Steve Hauschildt is a new boy on the block - at least to me that is. He´s been a member of electronic artist Emeralds for several years, where he´s explored many facets to this bubbly genre. Noise, ambient, Berliner Schule and a bunch of other different approaches. From what I´ve heard in Emeralds music, this new album of his called Tragedy & Geometry sounds altogether different. Hauschildt draws his inspiration from many of the head honchos of the progressive electronic world. I hear some references coming from the early Klaus Schulze albums - although they are hiding pretty well beneath the somewhat modern surface this album exudes, but they are there. The track Peroxide is a perfect example of this, where the synths form into thick electrically charged storm clouds of sound slowly percolating these giant breadths of oscillating soundscapes. I´d wish the album had more of these dreamy oozing tracks, where everything just flows.

The main inspiration here however, is Manuel Göttsching, and it becomes remarkably clear just how much of an inspiration his genius chessboard album from 1981 is to Hauschildt. These micro-tonal hypnotic beats, moving in minuscule slightly shifting patterns - like big oceanic waves of mosaic sounds - are indeed what drives this album. It´s like watching images of spheres and blurry looking planets illuminated by stroboscopic lighting. When you listen to this album whilst looking at the laser infected cover, the music suddenly swarms around the room like a private Who concert(remember those laser green accompaniments they had back in the day?) with grandiose light show and all - only here with electronic music as your sonorous mistress. The longest track here called Music for a Moiré Pattern shows how elegantly Hauschildt weaves these micro-tonal eccentricities into one another, and as a result of this he succeeds in doing something that is terribly difficult. He makes it sound like he was the originator of this rather fluid electronic movement, -even if Göttsching commenced it with his Early Water recordings from back in 76.

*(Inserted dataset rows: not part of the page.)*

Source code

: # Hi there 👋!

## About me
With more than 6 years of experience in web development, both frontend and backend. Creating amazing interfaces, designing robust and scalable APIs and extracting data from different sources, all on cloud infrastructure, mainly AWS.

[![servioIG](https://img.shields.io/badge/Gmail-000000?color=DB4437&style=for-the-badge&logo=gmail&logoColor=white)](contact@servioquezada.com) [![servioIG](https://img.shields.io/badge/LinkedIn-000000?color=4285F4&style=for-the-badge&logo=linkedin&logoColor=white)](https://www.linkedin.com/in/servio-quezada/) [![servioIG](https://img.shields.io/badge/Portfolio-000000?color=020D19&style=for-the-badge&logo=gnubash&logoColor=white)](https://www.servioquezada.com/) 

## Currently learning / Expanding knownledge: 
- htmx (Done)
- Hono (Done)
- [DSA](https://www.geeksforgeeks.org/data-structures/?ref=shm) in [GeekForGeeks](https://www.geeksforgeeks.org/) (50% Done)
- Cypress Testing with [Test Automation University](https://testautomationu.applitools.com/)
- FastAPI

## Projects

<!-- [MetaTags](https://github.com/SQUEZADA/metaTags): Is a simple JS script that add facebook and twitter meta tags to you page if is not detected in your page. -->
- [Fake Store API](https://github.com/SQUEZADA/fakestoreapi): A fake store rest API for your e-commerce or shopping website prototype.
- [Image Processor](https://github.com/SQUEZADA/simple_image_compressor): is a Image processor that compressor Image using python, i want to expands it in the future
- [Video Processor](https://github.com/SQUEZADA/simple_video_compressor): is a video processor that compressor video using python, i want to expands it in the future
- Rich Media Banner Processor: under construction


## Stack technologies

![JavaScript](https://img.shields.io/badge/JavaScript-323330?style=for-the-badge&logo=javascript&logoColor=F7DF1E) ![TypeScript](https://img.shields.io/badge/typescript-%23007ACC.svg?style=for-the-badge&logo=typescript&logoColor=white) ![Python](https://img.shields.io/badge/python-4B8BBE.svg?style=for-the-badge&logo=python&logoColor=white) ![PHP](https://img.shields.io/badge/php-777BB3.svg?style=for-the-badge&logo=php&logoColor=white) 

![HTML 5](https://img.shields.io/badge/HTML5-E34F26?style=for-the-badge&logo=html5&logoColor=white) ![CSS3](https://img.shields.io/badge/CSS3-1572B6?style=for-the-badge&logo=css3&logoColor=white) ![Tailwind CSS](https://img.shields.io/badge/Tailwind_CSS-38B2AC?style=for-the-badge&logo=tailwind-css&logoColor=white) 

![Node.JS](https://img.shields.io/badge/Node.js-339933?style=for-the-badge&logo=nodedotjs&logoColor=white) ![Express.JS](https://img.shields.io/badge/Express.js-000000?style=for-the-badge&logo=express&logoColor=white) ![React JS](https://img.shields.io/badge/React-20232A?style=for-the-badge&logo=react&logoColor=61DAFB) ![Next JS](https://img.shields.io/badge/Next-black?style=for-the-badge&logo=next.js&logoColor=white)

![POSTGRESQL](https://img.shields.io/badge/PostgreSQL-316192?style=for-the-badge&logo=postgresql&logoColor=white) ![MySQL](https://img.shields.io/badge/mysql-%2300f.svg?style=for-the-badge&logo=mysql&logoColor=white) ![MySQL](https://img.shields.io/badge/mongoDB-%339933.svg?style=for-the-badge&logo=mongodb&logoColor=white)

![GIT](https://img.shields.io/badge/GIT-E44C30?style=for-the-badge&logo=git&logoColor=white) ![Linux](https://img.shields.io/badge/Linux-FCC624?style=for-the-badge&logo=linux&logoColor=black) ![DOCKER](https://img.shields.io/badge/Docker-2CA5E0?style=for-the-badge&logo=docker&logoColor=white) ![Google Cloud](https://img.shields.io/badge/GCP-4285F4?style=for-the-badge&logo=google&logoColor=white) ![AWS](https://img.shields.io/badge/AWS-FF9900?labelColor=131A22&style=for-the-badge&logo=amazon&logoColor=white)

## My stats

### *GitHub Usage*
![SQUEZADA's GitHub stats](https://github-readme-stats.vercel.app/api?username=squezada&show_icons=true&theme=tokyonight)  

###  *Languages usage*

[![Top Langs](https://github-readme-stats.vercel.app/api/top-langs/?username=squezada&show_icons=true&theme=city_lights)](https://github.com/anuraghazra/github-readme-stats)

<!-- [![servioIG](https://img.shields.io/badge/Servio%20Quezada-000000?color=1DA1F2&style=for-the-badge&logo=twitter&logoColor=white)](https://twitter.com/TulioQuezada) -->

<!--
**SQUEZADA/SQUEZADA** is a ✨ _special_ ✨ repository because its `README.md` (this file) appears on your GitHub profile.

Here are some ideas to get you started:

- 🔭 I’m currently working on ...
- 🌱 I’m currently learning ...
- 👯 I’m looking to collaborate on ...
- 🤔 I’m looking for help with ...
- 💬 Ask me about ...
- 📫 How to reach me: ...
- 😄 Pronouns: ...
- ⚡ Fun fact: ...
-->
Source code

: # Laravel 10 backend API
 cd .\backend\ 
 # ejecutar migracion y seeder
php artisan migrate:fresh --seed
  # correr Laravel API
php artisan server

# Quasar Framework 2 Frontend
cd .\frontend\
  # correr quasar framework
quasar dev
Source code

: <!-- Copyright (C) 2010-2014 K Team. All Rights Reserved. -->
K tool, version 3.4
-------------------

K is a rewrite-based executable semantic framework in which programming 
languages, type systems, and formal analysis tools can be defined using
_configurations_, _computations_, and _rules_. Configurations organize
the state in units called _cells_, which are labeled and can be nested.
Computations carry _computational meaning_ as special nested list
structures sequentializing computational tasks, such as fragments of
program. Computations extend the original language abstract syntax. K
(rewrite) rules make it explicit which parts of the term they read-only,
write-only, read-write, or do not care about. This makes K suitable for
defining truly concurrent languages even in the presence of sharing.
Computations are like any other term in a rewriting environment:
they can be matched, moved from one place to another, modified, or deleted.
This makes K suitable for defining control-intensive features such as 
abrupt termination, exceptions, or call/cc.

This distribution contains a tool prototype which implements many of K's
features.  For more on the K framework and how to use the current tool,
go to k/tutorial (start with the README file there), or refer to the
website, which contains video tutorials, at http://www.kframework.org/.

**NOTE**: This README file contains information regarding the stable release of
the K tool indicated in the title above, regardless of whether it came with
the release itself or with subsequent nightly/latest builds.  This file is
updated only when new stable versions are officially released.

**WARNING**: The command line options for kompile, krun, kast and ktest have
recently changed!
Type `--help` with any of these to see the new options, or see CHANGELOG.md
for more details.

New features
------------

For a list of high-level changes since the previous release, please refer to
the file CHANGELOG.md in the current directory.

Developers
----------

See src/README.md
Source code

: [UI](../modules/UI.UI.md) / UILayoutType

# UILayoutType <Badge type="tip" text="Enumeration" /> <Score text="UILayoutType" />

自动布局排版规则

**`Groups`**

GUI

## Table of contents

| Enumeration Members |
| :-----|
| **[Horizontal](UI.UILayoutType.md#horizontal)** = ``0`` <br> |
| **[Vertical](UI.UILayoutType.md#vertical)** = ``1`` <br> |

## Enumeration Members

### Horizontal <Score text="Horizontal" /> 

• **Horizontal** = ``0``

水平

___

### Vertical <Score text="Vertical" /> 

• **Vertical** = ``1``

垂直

This is a very smooth and delightful album, which, had it been released some 30 years ago and trimmed down a bit, - would have deserved a big 4 star rating from yours truly. As it is, perhaps too long and slightly meandering, I´ll keep the one star lying comfortably on the bottom of my trouser pocket. Still, I think some people around here, have forgotten how wonderful and captivating a 3 star record can be, and this is surely one of those. I love listening to this, and it keeps my concentration revitalized and blooming like no other remedy could hope to achieve- filling my head with bubbling images of these entrancingly swarming shoals of fish.